"Well, here goes," he said, as with the rope in his hands he reached the edge of the opening and prepared to wriggle through. But the captain stopped him. The old seaman held out his right hand. Nat, perceiving what he meant, clasped it in a fervent grip.
"Got pless you," said the captain, with some emotion in his gruff tones. "You are a prave poy."
The next instant Nat was through the open port, the captain extinguishing the lantern as the lad vanished.
Nat was a good and an active climber, but to climb a rope in a "gym" is quite a different matter to ascending one when it is dangling loosely from the stern of a plunging schooner ploughing her way briskly over a heaving sea under a smart breeze.

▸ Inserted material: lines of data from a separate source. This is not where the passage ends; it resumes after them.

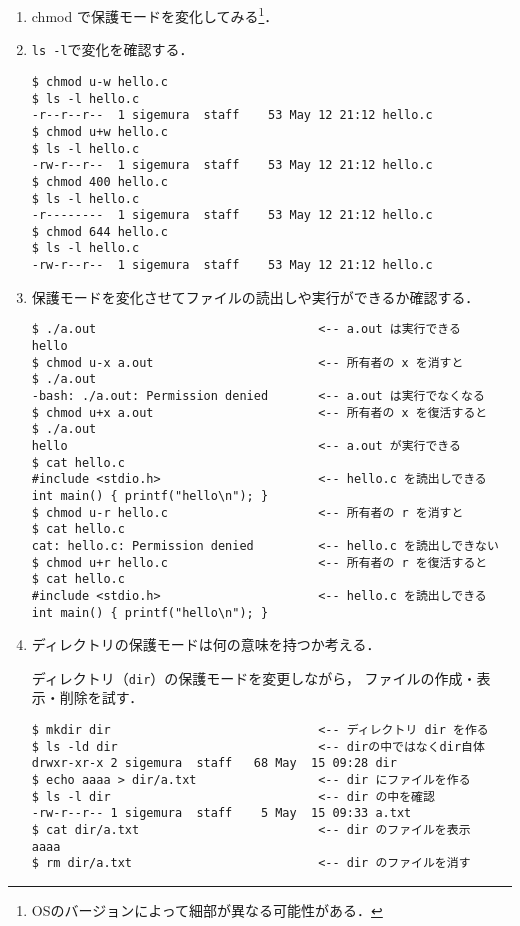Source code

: \documentclass[a4j,twcolumn,11pt,nomag]{ltjarticle}      %
\begin{document}
\begin{enumerate}
\begin{enumerate}
\item chmod で保護モードを変化してみる\footnote{
OSのバージョンによって細部が異なる可能性がある．}．

\item \texttt{ls -l}で変化を確認する．

\begin{lstlisting}[numbers=none]
$ chmod u-w hello.c
$ ls -l hello.c
-r--r--r--  1 sigemura  staff    53 May 12 21:12 hello.c
$ chmod u+w hello.c
$ ls -l hello.c
-rw-r--r--  1 sigemura  staff    53 May 12 21:12 hello.c
$ chmod 400 hello.c
$ ls -l hello.c
-r--------  1 sigemura  staff    53 May 12 21:12 hello.c
$ chmod 644 hello.c
$ ls -l hello.c
-rw-r--r--  1 sigemura  staff    53 May 12 21:12 hello.c
\end{lstlisting}

\item 保護モードを変化させてファイルの読出しや実行ができるか確認する．

\begin{lstlisting}[numbers=none]
$ ./a.out                               <-- a.out は実行できる
hello
$ chmod u-x a.out                       <-- 所有者の x を消すと
$ ./a.out
-bash: ./a.out: Permission denied       <-- a.out は実行でなくなる
$ chmod u+x a.out                       <-- 所有者の x を復活すると
$ ./a.out
hello                                   <-- a.out が実行できる
$ cat hello.c
#include <stdio.h>                      <-- hello.c を読出しできる
int main() { printf("hello\n"); }
$ chmod u-r hello.c                     <-- 所有者の r を消すと
$ cat hello.c
cat: hello.c: Permission denied         <-- hello.c を読出しできない
$ chmod u+r hello.c                     <-- 所有者の r を復活すると
$ cat hello.c
#include <stdio.h>                      <-- hello.c を読出しできる
int main() { printf("hello\n"); }
\end{lstlisting}

\item ディレクトリの保護モードは何の意味を持つか考える．

ディレクトリ（{\tt dir}）の保護モードを変更しながら，
ファイルの作成・表示・削除を試す．

\begin{lstlisting}[numbers=none]
$ mkdir dir                             <-- ディレクトリ dir を作る
$ ls -ld dir                            <-- dirの中ではなくdir自体
drwxr-xr-x 2 sigemura  staff   68 May  15 09:28 dir
$ echo aaaa > dir/a.txt                 <-- dir にファイルを作る
$ ls -l dir                             <-- dir の中を確認
-rw-r--r-- 1 sigemura  staff    5 May  15 09:33 a.txt
$ cat dir/a.txt                         <-- dir のファイルを表示
aaaa
$ rm dir/a.txt                          <-- dir のファイルを消す
\end{lstlisting}


\end{enumerate}
\end{enumerate}
\end{document}
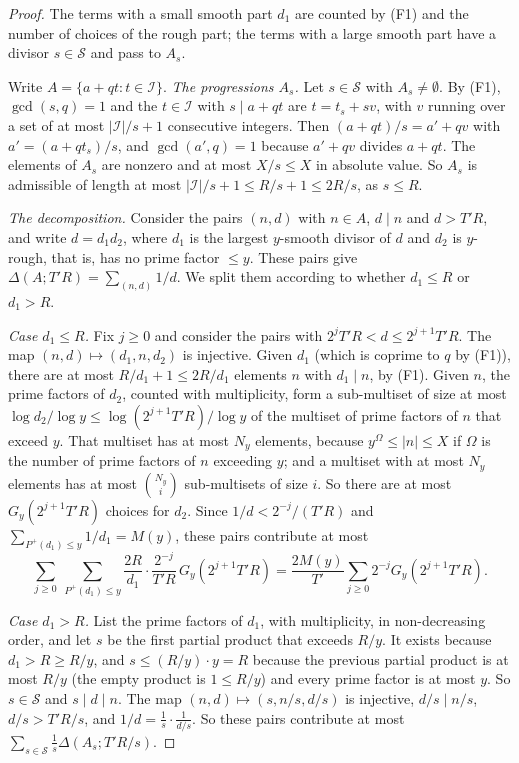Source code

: \begin{proof}
The terms with a small smooth part $d_1$ are counted by (F1) and the number of choices of the rough part; the terms with a large smooth part have a divisor $s\in\mathcal S$ and pass to $A_s$.

Write $A=\{a+qt:t\in \mathcal I\}$. \emph{The progressions $A_s$.} Let $s\in\mathcal{S}$ with $A_s\ne\emptyset$. By (F1), $\gcd(s,q)=1$ and the $t\in \mathcal I$ with $s\mid a+qt$ are $t=t_s+sv$, with $v$ running over a set of at most $|\mathcal I|/s+1$ consecutive integers. Then $(a+qt)/s=a'+qv$ with $a'=(a+qt_s)/s$, and $\gcd(a',q)=1$ because $a'+qv$ divides $a+qt$. The elements of $A_s$ are nonzero and at most $X/s\le X$ in absolute value. So $A_s$ is admissible of length at most $|\mathcal I|/s+1\le R/s+1\le2R/s$, as $s\le R$.

\emph{The decomposition.} Consider the pairs $(n,d)$ with $n\in A$, $d\mid n$ and $d>T'R$, and write $d=d_1d_2$, where $d_1$ is the largest $y$-smooth divisor of $d$ and $d_2$ is $y$-rough, that is, has no prime factor $\le y$. These pairs give $\Delta(A;T'R)=\sum_{(n,d)}1/d$. We split them according to whether $d_1\le R$ or $d_1>R$.

\emph{Case $d_1\le R$.} Fix $j\ge0$ and consider the pairs with $2^jT'R<d\le2^{j+1}T'R$. The map $(n,d)\mapsto(d_1,n,d_2)$ is injective. Given $d_1$ (which is coprime to $q$ by (F1)), there are at most $R/d_1+1\le2R/d_1$ elements $n$ with $d_1\mid n$, by (F1). Given $n$, the prime factors of $d_2$, counted with multiplicity, form a sub-multiset of size at most $\log d_2/\log y\le\log(2^{j+1}T'R)/\log y$ of the multiset of prime factors of $n$ that exceed $y$. That multiset has at most $N_y$ elements, because $y^{\Omega}\le|n|\le X$ if $\Omega$ is the number of prime factors of $n$ exceeding $y$; and a multiset with at most $N_y$ elements has at most $\binom{N_y}{i}$ sub-multisets of size $i$. So there are at most $G_y(2^{j+1}T'R)$ choices for $d_2$. Since $1/d<2^{-j}/(T'R)$ and $\sum_{P^+(d_1)\le y}1/d_1=M(y)$, these pairs contribute at most
\[
\sum_{j\ge0}\ \sum_{P^+(d_1)\le y}\frac{2R}{d_1}\cdot\frac{2^{-j}}{T'R}\,G_y(2^{j+1}T'R)=\frac{2M(y)}{T'}\sum_{j\ge0}2^{-j}G_y(2^{j+1}T'R).
\]

\emph{Case $d_1>R$.} List the prime factors of $d_1$, with multiplicity, in non-decreasing order, and let $s$ be the first partial product that exceeds $R/y$. It exists because $d_1>R\ge R/y$, and $s\le(R/y)\cdot y=R$ because the previous partial product is at most $R/y$ (the empty product is $1\le R/y$) and every prime factor is at most $y$. So $s\in\mathcal{S}$ and $s\mid d\mid n$. The map $(n,d)\mapsto(s,n/s,d/s)$ is injective, $d/s\mid n/s$, $d/s>T'R/s$, and $1/d=\frac1s\cdot\frac1{d/s}$. So these pairs contribute at most $\sum_{s\in\mathcal{S}}\frac1s\Delta(A_s;T'R/s)$.
\end{proof}

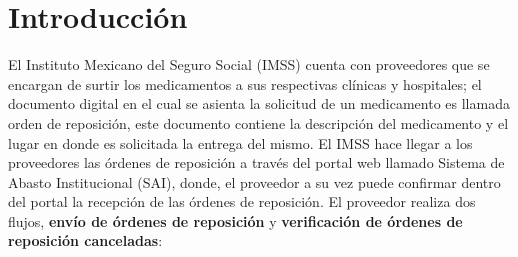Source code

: \documentclass[a4paper,10pt]{article}
\begin{document}
\section{Introducción}
El Instituto Mexicano del Seguro Social (IMSS) cuenta con proveedores que se encargan de surtir los medicamentos a sus respectivas clínicas y hospitales; el documento digital en el cual se asienta la solicitud de un medicamento es llamada orden de reposición, este documento contiene la descripción del medicamento y el lugar en donde es solicitada la entrega del mismo. El IMSS hace llegar a los proveedores las órdenes de reposición a través del portal web llamado Sistema de Abasto Institucional (SAI), donde, el proveedor a su vez puede confirmar dentro del portal la recepción de las órdenes de reposición. El proveedor realiza dos flujos, \textbf{envío de órdenes de reposición} y \textbf{verificación de órdenes de reposición canceladas}:
\end{document}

As his body came on the cable Nat was swung about like the weight on a pendulum. Below him boiled the white wake of the "Nettie Nelsen." Mustering every ounce of his strength, he began to ascend the rope. But the task was the hardest he had ever tackled. Swung dizzily hither and thither through space, the boy's brain reeled and spun. But he stuck to it pluckily and by dint of sheer hard, gritty work he at length managed to clamber as high as the break of the stern, and attain the level of the stern cabin windows.
But as he reached it something happened which came very nearly terminating the night's adventure then and there. A sudden lurch of the schooner, coming as Nat reached for the solid, wooden stern works, flung him violently outward at the end of the rope. For one instant he impended dizzily above the gleaming white wake of the vessel. The next he was dashed with stunning violence toward the stern.
As he was swung inward with terrific velocity Nat, more by instinct than anything else, let go with one hand and held the released member out in front of him with the idea of breaking the impact of the blow against the "Nettie Nelsen's" stern.
But instead of striking solid wood, his fist, to his surprise, encountered something yielding—the shade of the open cabin port, in fact. Before Nat could quite realize what had occurred he heard a deafening crash within the cabin itself as some glass or chinaware, which had been standing in the open port, was knocked to the floor when his fist struck the shade.
At the same instant from within the cabin came an angry shout:
"What in the name of old Harry was that?"